Think about everything you do in a day and how it impacts the planet…food, heat, hot water, transportation, etc. All of those activities have an effect on the environment, on the communities where you live, and on the other people with whom you share the planet. Each can be measured individually and combined to get a score out of 100. Our personal behaviors and lifestyle choices have a much bigger effect than most of us are aware of.
If you score low, don’t panic: just think about the areas where improvement could happen. You could start by focusing on one area or you might decide to focus on a few at a time. This is about making incremental changes over time and is entirely your decision based on your life circumstances. The point is just to get started! You will pick up what you need as you learn more. The important part is to get started.
How do I begin?
So how do I begin? The first thing is to figure out all the possible areas where you might score yourself. Just pick a few from this list:
- Dietary choices (meat vs. vegan and how often, chocolate, etc.)
- Energy usage
- Transportation habits
- Attitude and outlook
- Environmental impact of your job or career choice
- Sustainable clothing choices
- Investing and investment
- Purchase of ethical goods (or purchasing them second-hand)
- Recycling habits
- Carbon footprint
- Personal contributions to betterment (random acts of kindness)
- Composting practices, grow your own
What are good sustainable food habits?
Eating organic foods is a great way to reduce your ecological footprint and improve your health. Look for organic options when grocery shopping, and try to cook meals at home using fresh, local ingredients. If you eat meat, choose responsibly raised options that are certified humane and have a low carbon footprint.
Another way to make more sustainable food choices is to reduce food waste. Plan your meals ahead of time, and only cook the amount of food you need. Store leftovers properly to extend their shelf life, and compost any food scraps instead of throwing them in the trash.
What are some good sustainable transportation habits?
If you can, walk or bike instead of drive whenever possible. This reduces your carbon footprint and is also good for your health. If you must drive, carpool when possible or take public transportation instead. When planning long-distance travel, consider taking the train instead of flying to reduce your carbon footprint. On the other hand, you might want to mitigate any travel through the use of carbon offsets.
What are some good sustainable home energy habits?
You can save energy – and money – by making some simple changes around your home. Some are very obvious and easy to start, like turning off lights when you leave a room. Unplug electronics that are not in use. Install energy-efficient light bulbs and LED lights which reduce power consumption by as much 90%.

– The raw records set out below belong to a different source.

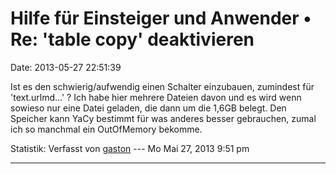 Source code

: Hilfe für Einsteiger und Anwender • Re: \'table copy\' deaktivieren
===================================================================

Date: 2013-05-27 22:51:39

Ist es den schwierig/aufwendig einen Schalter einzubauen, zumindest für
\'text.urlmd\...\' ? Ich habe hier mehrere Dateien davon und es wird
wenn sowieso nur eine Datei geladen, die dann um die 1,6GB belegt. Den
Speicher kann YaCy bestimmt für was anderes besser gebrauchen, zumal ich
so manchmal ein OutOfMemory bekomme.

Statistik: Verfasst von
[gaston](http://forum.yacy-websuche.de/memberlist.php?mode=viewprofile&u=918)
--- Mo Mai 27, 2013 9:51 pm

------------------------------------------------------------------------

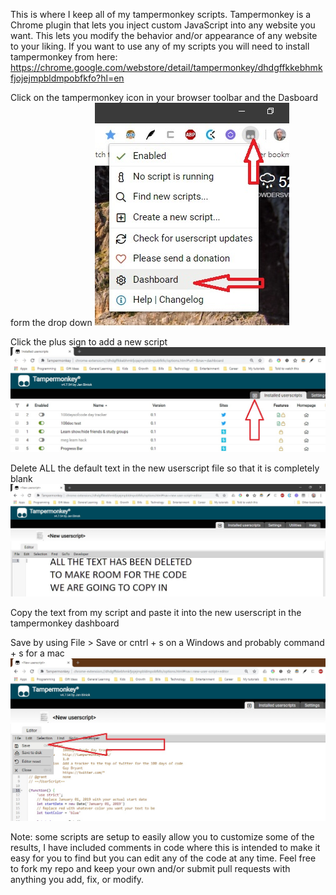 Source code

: This is where I keep all of my tampermonkey scripts.
Tampermonkey is a Chrome plugin that lets you inject custom JavaScript into any website you want.
This lets you modify the behavior and/or appearance of any website to your liking.
If you want to use any of my scripts you will need to install tampermonkey from here: 
https://chrome.google.com/webstore/detail/tampermonkey/dhdgffkkebhmkfjojejmpbldmpobfkfo?hl=en

Click on the tampermonkey icon in your browser toolbar and the Dasboard form the drop down
![tampermonkey icon](/howToPics/SelectTamperMonkeyDashboard.jpg?raw=true "tampermonkey icon")

Click the plus sign to add a new script
![plus sign](/howToPics/clickOnPlus.jpg?raw=true "plus sign")

Delete ALL the default text in the new userscript file so that it is completely blank
![deleted text](/howToPics/deleteAllTextToMakeRoomForNewCode.jpg?raw=true "deleted text")

Copy the text from my script and paste it into the new userscript in the tampermonkey dashboard

Save by using File > Save or cntrl + s on a Windows and probably command + s for a mac
![copied in code file save](/howToPics/copiedInCodeFileSave.jpg?raw=true "copied in code file > save")

Note: some scripts are setup to easily allow you to customize some of the results, I have included comments in code where this is intended to make it easy for you to find but you can edit any of the code at any time. Feel free to fork my repo and keep your own and/or submit pull requests with anything you add, fix, or modify.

Water waste is another area to focus on in the home. Fix any leaky faucets or pipes – a dripping faucet will waste over 5 gallons per day or 2,000 gallons per year. Install a low-flow shower head to reduce water consumption. Collect rainwater in a barrel to water your plants, and use grey water (where applicable) for other household tasks like flushing the toilet or doing laundry.
Where possible, either install solar panels or source solar power from others in your area. This allows you to power your home using renewable energy. With technology changing on a daily basis, properly installed solar panels will actually save you money in the long run and pay for themselves in the process.
What are some good sustainable purchasing habits?
When shopping for new products, look for items made from recycled materials or that can be reused or composted. Bring reusable bags with you to the store to avoid using plastic because once that plastic bag is in a landfill, it will take the earth approximately 1,000 years to break it down. By switching your purchasing power to zero waste items and plastic replacements, you will reduce your reliance on fossil fuels and help to reduce pollution. It will also reduce the war, famine, and geopolitical trauma that has become the negative side-effect of the fossil fuel industry.
Sustainable fashion is another way to shop sustainably. Look for clothing made from natural fibers like cotton, bamboo, hemp, or wool, and avoid fast fashion brands(slow fashion) that rely on cheap labor and produce a lot of waste. Instead, buy higher quality clothes that will last longer and support sustainable practices.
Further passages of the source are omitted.